BANDA ACEH - Anggota Komisi III DPR RI dari dapil Aceh Nasir Djamil mengapresiasi langkah
Kapolda Aceh Irjen Pol Marzuki Ali Basyah dalam menginisiasi penanaman 10 ribu mangrove sebagai bagian dari program Green Policing atau Polisi Hijau. Program tersebut sebagai pendekatan strategis dalam memperkuat pertahanan ekologis pesisir sekaligus mitigasi bencana.
Dia menjelaskan mangrove memiliki banyak manfaat, selain menjadi habitat ikan dan berbagai biota laut, juga berfungsi meredam gelombang besar seperti tsunami. Karena itu, penanaman 10 ribu mangrove merupakan model mitigasi bencana melalui pendekatan ekologi.
Baca juga: Kapolda Aceh Perkuat Pendekatan Humanis dan Sinergi Daerah “Inisiatif Kapolda Aceh yang menanam 10 ribu tanaman mangrove patut mendapat dukungan dari semua pihak di Aceh. Mangrove itu banyak manfaatnya. Selain tempat tinggal ikan dan jenis binatang laut lainnya, pohon mangrove itu juga bisa mengurai air saat gelombang besar seperti tsunami.
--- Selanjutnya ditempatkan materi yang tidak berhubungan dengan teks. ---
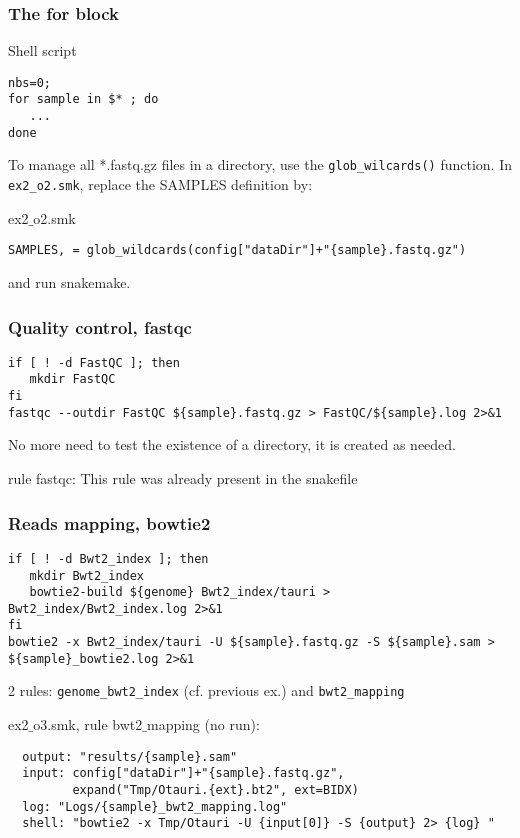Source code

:\begin{frame}[containsverbatim]
\frametitle{The for block}
\begin{exampleblock}{Shell script}
\begin{lstlisting}
nbs=0;
for sample in $* ; do 
   ...
done
\end{lstlisting}
\end{exampleblock}
To manage all *.fastq.gz files in a directory, use the \verb|glob_wilcards()| function. In \verb|ex2_o2.smk|, replace the SAMPLES definition by:
\begin{exampleblock}{ex2$\_$o2.smk}
\begin{lstlisting}
SAMPLES, = glob_wildcards(config["dataDir"]+"{sample}.fastq.gz")
\end{lstlisting}
\end{exampleblock}
and run snakemake.
\end{frame}
\begin{frame}[containsverbatim]
\frametitle{Quality control, fastqc}
\begin{exampleblock}{}
\begin{lstlisting}
if [ ! -d FastQC ]; then
   mkdir FastQC
fi
fastqc --outdir FastQC ${sample}.fastq.gz > FastQC/${sample}.log 2>&1
\end{lstlisting}
\end{exampleblock}
No more need to test the existence of a directory, it is created as needed.
\begin{exampleblock}{rule fastqc:}
This rule was already present in the snakefile
\end{exampleblock}
\end{frame}
\begin{frame}[containsverbatim]
\frametitle{Reads mapping, bowtie2}
\begin{exampleblock}{}
\begin{lstlisting}
if [ ! -d Bwt2_index ]; then
   mkdir Bwt2_index
   bowtie2-build ${genome} Bwt2_index/tauri > Bwt2_index/Bwt2_index.log 2>&1
fi
bowtie2 -x Bwt2_index/tauri -U ${sample}.fastq.gz -S ${sample}.sam > ${sample}_bowtie2.log 2>&1
\end{lstlisting}
\end{exampleblock}
2 rules: \verb|genome_bwt2_index| (cf. previous ex.) and \verb|bwt2_mapping|
\begin{exampleblock}{ex2$\_$o3.smk, rule bwt2$\_$mapping (no run):}
\begin{lstlisting}
  output: "results/{sample}.sam"
  input: config["dataDir"]+"{sample}.fastq.gz",
         expand("Tmp/Otauri.{ext}.bt2", ext=BIDX)
  log: "Logs/{sample}_bwt2_mapping.log"
  shell: "bowtie2 -x Tmp/Otauri -U {input[0]} -S {output} 2> {log} "
\end{lstlisting}
\end{exampleblock}
\end{frame}
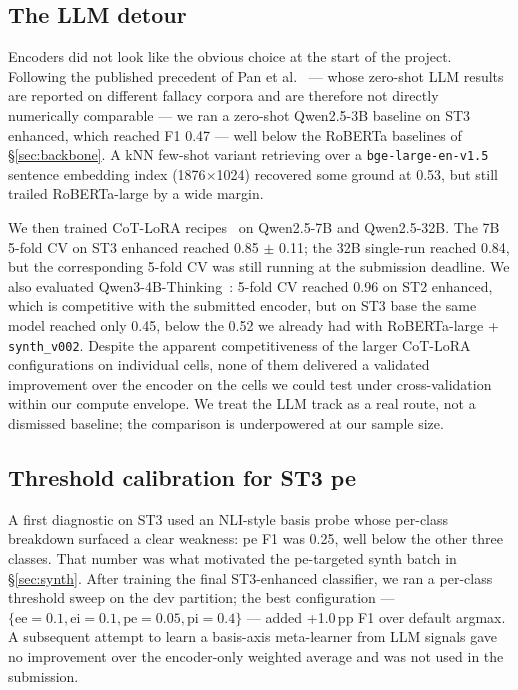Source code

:\subsection{The LLM detour}
\label{sec:llm-detour}

Encoders did not look like the obvious choice at the start of the project. Following the published precedent of Pan et al.~\cite{pan2024zeroshotfallacy} --- whose zero-shot LLM results are reported on different fallacy corpora and are therefore not directly numerically comparable --- we ran a zero-shot Qwen2.5-3B baseline on ST3 enhanced, which reached F1 0.47 --- well below the RoBERTa baselines of \S\ref{sec:backbone}. %
A kNN few-shot variant retrieving over a \texttt{bge-large-en-v1.5} sentence embedding index (1876$\times$1024) recovered some ground at 0.53, but still trailed RoBERTa-large by a wide margin. %

We then trained CoT-LoRA recipes~\cite{hu2022lora,dettmers2023qlora,wei2022cot} on Qwen2.5-7B and Qwen2.5-32B. The 7B 5-fold CV on ST3 enhanced reached 0.85 $\pm$ 0.11; the 32B single-run reached 0.84, but the corresponding 5-fold CV was still running at the submission deadline. %
We also evaluated Qwen3-4B-Thinking~\cite{qwen3}: 5-fold CV reached 0.96 on ST2 enhanced, which is competitive with the submitted encoder, but on ST3 base the same model reached only 0.45, below the 0.52 we already had with RoBERTa-large + \texttt{synth\_v002}. %
Despite the apparent competitiveness of the larger CoT-LoRA configurations on individual cells, none of them delivered a validated improvement over the encoder on the cells we could test under cross-validation within our compute envelope. We treat the LLM track as a real route, not a dismissed baseline; the comparison is underpowered at our sample size.

\subsection{Threshold calibration for ST3 \textsf{pe}}
\label{sec:thresholds}

A first diagnostic on ST3 used an NLI-style basis probe whose per-class breakdown surfaced a clear weakness: \textsf{pe} F1 was 0.25, well below the other three classes. %
That number was what motivated the \textsf{pe}-targeted synth batch in \S\ref{sec:synth}. After training the final ST3-enhanced classifier, we ran a per-class threshold sweep on the dev partition; the best configuration --- $\{\text{ee}=0.1, \text{ei}=0.1, \text{pe}=0.05, \text{pi}=0.4\}$ --- added +1.0\,pp F1 over default argmax. %
A subsequent attempt to learn a basis-axis meta-learner from LLM signals gave no improvement over the encoder-only weighted average and was not used in the submission. %
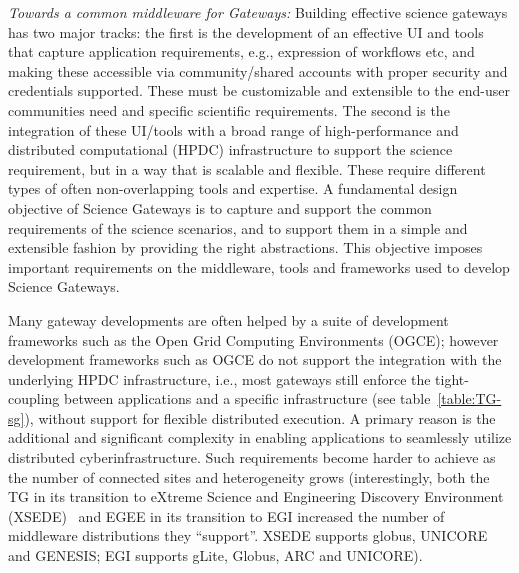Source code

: \documentclass[]{svjour3}
\begin{document}
{\it Towards a common middleware for Gateways:} Building effective science gateways
has two major tracks: the first is the development of an effective UI
and tools that capture application requirements, e.g., expression of
workflows etc, and making these accessible via community/shared
accounts with proper security and credentials supported. These must be
customizable and extensible to the end-user communities need and
specific scientific requirements. The second is the integration of
these UI/tools with a broad range of high-performance and distributed
computational (HPDC) infrastructure to support
the science requirement, but in a way that is scalable and flexible.
These require different types of often non-overlapping tools and
expertise.  A fundamental design objective of Science Gateways is to
capture and support the common requirements of the science scenarios,
and to support them in a simple and extensible fashion by providing
the right abstractions.  This objective imposes
important %
requirements on the middleware, tools and frameworks used to develop
Science Gateways.

Many gateway developments are often helped by a suite of development
frameworks such as the Open Grid Computing
Environments\cite{ogce-2010} (OGCE); however development frameworks
such as OGCE do not support the integration with the underlying HPDC
infrastructure, i.e., most gateways still enforce the tight-coupling
between applications and a specific infrastructure (see
table~\ref{table:TG-sg}), without support for flexible distributed
execution.  A primary reason is the additional and significant
complexity in %
enabling applications to seamlessly utilize distributed
cyberinfrastructure. Such requirements become harder to achieve as the
number of connected sites and heterogeneity grows (interestingly, both
the TG in its transition to eXtreme Science and Engineering Discovery
Environment (XSEDE)~\cite{XSEDE} and EGEE in its transition to EGI
increased the number of middleware distributions they ``support''.
XSEDE supports globus, UNICORE and GENESIS; EGI supports gLite,
Globus, ARC and UNICORE).


\end{document}
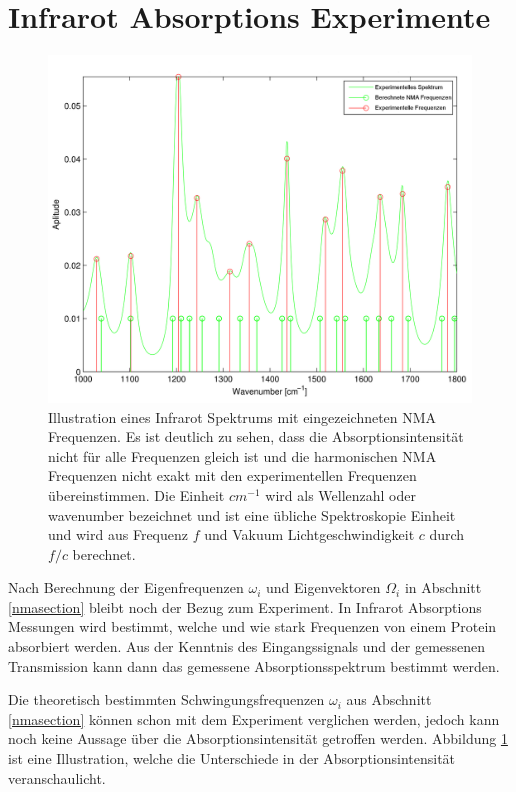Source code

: \documentclass[a4paper,12pt]{article}
\begin{document}
\section{Infrarot Absorptions Experimente}
\begin{figure}[ht!]
 \centering
 \includegraphics[scale=0.2,keepaspectratio=true]{./spektrum_exp_nma.png}
 \caption{Illustration eines Infrarot Spektrums mit eingezeichneten NMA Frequenzen. Es ist deutlich zu sehen, dass die Absorptionsintensität nicht für alle Frequenzen gleich ist und die harmonischen 
  NMA Frequenzen nicht exakt mit den experimentellen Frequenzen übereinstimmen.
  Die Einheit $cm^{-1}$ wird als Wellenzahl oder wavenumber bezeichnet und ist eine übliche Spektroskopie Einheit und wird aus Frequenz $f$ und Vakuum Lichtgeschwindigkeit $c$ durch $f/c$ berechnet. 
  }
 \label{fig:nma_exp_comp}
\end{figure}
Nach Berechnung der Eigenfrequenzen $\omega_i$ und Eigenvektoren $\Omega_i$ in Abschnitt \ref{nmasection} bleibt noch der Bezug zum 
Experiment. In Infrarot Absorptions Messungen wird bestimmt, welche und wie stark Frequenzen von einem Protein absorbiert werden. Aus
der Kenntnis des Eingangssignals und der gemessenen Transmission kann dann das gemessene Absorptionsspektrum bestimmt werden. 

Die theoretisch bestimmten Schwingungsfrequenzen $\omega_i$ aus Abschnitt \ref{nmasection} können schon mit dem Experiment verglichen 
werden, jedoch kann noch keine Aussage über die Absorptionsintensität getroffen werden. Abbildung \ref{fig:nma_exp_comp} ist eine Illustration,
welche die Unterschiede in der Absorptionsintensität veranschaulicht.
\end{document}
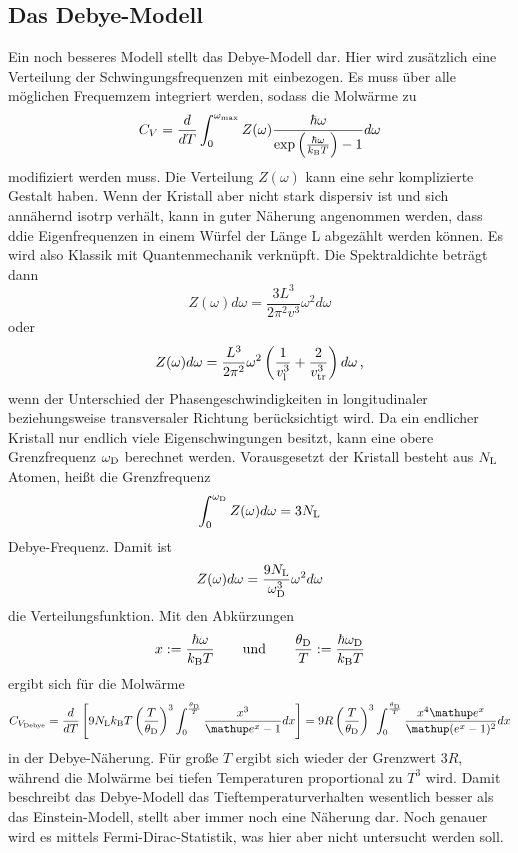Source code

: \subsection{Das Debye-Modell}
Ein noch besseres Modell stellt das Debye-Modell dar. Hier wird zusätzlich eine Verteilung der Schwingungsfrequenzen mit einbezogen. Es muss über alle möglichen Frequemzem integriert werden, sodass die Molwärme zu
\begin{equation}
	C_V = \frac{d}{dT}\int_0^{\omega_\text{max}} Z(\omega) \frac{\hbar\omega}{\exp{\left(\frac{\hbar\omega}{k_\text B T}\right)} - 1} d\omega
	\label{eqn:cvn}
\end{equation}
modifiziert werden muss.
Die Verteilung $Z(\omega)$ kann eine sehr komplizierte Gestalt haben. Wenn der Kristall aber nicht stark dispersiv ist und sich annähernd isotrp verhält, kann in guter Näherung angenommen werden, dass ddie Eigenfrequenzen in einem Würfel der Länge L abgezählt werden können.
Es wird also Klassik mit Quantenmechanik verknüpft.
Die Spektraldichte beträgt dann
\begin{equation*}
	Z(\omega)d\omega = \frac{3L^3}{2\pi^2v^3}\omega^2 d\omega
\end{equation*}
oder
\begin{equation}
	Z(\omega)d\omega = \frac{L^3}{2\pi^2}\omega^2\left(\frac{1}{v_\text{l}^3}+\frac{2}{v_{\text{tr}}^3}\right)d\omega
	\label{eqn:z}\,\text,
\end{equation}
wenn der Unterschied der Phasengeschwindigkeiten in longitudinaler beziehungsweise transversaler Richtung berücksichtigt wird.
Da ein endlicher Kristall nur endlich viele Eigenschwingungen besitzt, kann eine obere Grenzfrequenz $\omega_\text D$ berechnet werden. Vorausgesetzt der Kristall besteht aus $N_\text L$ Atomen, heißt die Grenzfrequenz
\begin{equation}
	\int_0^{\omega_\text D} Z(\omega) d\omega = 3 N_\text L
	\label{eqn:wd}
\end{equation}
Debye-Frequenz.
Damit ist 
\begin{equation}
	Z(\omega)d\omega = \frac{9 N_\text L}{\omega_\text D ^3}\omega^2 d\omega
	\label{eqn:z2}
\end{equation}
die Verteilungsfunktion.
Mit den Abkürzungen
\begin{equation*}
	x := \frac{\hbar\omega}{k_\text B T}\qquad\text{und}\qquad \frac{\theta_\text D}{T} :=\frac{\hbar\omega_\text D }{k_\text B T}
\end{equation*}
ergibt sich für die Molwärme
\begin{equation}
	C_{V_\text{Debye}} = \frac{d}{dT}\left[9 N_\text L k_\text B T \left(\frac{T}{\theta_\text D}\right)^3 \int_0^{\frac{\theta_\text D}{T}} \frac{x^3}{\mathup e^x -1} dx \right] = 9 R \left(\frac{T}{\theta_\text D}\right)^3 \int_0^{\frac{\theta_\text D}{T}} \frac{x^4\mathup e^x}{\mathup (e^x -1)^2} dx
	\label{eqn:cvd}
\end{equation}
in der Debye-Näherung.
Für große $T$ ergibt sich wieder der Grenzwert $3R$, während die Molwärme bei tiefen Temperaturen  proportional zu $T^3$ wird. Damit beschreibt das Debye-Modell das Tieftemperaturverhalten wesentlich besser als das Einstein-Modell, stellt aber immer noch eine Näherung dar. Noch genauer wird es mittels Fermi-Dirac-Statistik, was hier aber nicht untersucht werden soll.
Karena itu, inisiasi 10 ribu tanaman mangrove adalah model mitigasi bencana melalui pendekatan ekologi,” ujar Nasir, Selasa (3/3/2026).
Inisiatif tersebut dalam pandangannya bertujuan mendekatkan kembali masyarakat pesisir dengan lingkungannya, khususnya generasi muda yang selama ini mungkin belum banyak memahami pentingnya tanaman mangrove.
Mangrove yang tumbuh dengan baik akan memberikan nilai tambah berupa kualitas udara yang lebih bersih di sekitarnya serta berpotensi menjadi sumber pendapatan desa apabila dikembangkan sebagai kawasan wisata edukasi dan lingkungan.
“Mangrove yang tumbuh dengan baik akan menjadi nilai tambah berupa udara yang bersih di sekitarnya dan juga bisa menjadi income bagi desa yang menjadikan tanaman mangrove sebagai tempat wisata edukasi serta lingkungan,” katanya.
Menurut dia, konsep Green Policing di setiap daerah tentu berbeda-beda, namun memiliki tujuan yang sama yakni menyelamatkan lingkungan dari kerusakan akibat pertambangan maupun penebangan kayu secara liar. Pendekatan Green Policing dapat diadaptasi di berbagai daerah dengan menyesuaikan karakteristik wilayah masing-masing.
Dia menilai inisiatif Kapolda Aceh perlu didukung pemerintah setempat melalui pengalokasian anggaran untuk menjaga kelestarian mangrove, karena menjaga keseimbangan ekologi kawasan pesisir merupakan sebuah keharusan dan langkah awalnya telah dilakukan Kapolda Aceh.
“Inisiatif Kapolda Aceh Irjen Pol Marzuki harus didukung oleh pemerintah setempat dengan cara mengalokasikan dana untuk menjaga kelestarian tanaman mangrove. Menjaga keseimbangan ekologi di kawasan pesisir menjadi keharusan dan Kapolda Aceh telah lakukan inisiatif,” ucapnya.
Sebelumnya, program penanaman 10 ribu mangrove ini dilaksanakan Polda Aceh sebagai wujud komitmen Polisi Hijau dalam mendukung pelestarian lingkungan dan memperkuat ketahanan kawasan pesisir. Penanaman mangrove tersebut dipusatkan di Gampong Alue Naga, Kecamatan Syiah Kuala, Kota Banda Aceh.
Kapolda Aceh Irjen Pol Marzuki Ali Basyah mengatakan, program Polisi Hijau merupakan wujud nyata komitmen Polda Aceh dalam menjaga keseimbangan lingkungan hidup, khususnya kawasan pesisir.
"Kawasan pesisir memiliki peran strategis dalam mitigasi bencana, pencegahan abrasi, serta keberlanjutan kehidupan masyarakat pesisir," ujarnya.
Menurut dia, penanaman mangrove juga merupakan investasi jangka panjang bagi generasi yang akan datang. Mangrove memiliki peran strategis menjaga keseimbangan ekosistem pantai, menjadi habitat berbagai biota laut, sekaligus berfungsi sebagai penyerap karbon dan penghasil oksigen bagi kehidupan.
"Green Policing Polda Aceh diawali dengan penanaman 10 ribu bibit tanaman mangrove. Ke depan, saya memerintahkan seluruh Kapolres dan Kapolresta jajaran di Aceh untuk melaksanakan kegiatan serupa," kata Marzuki.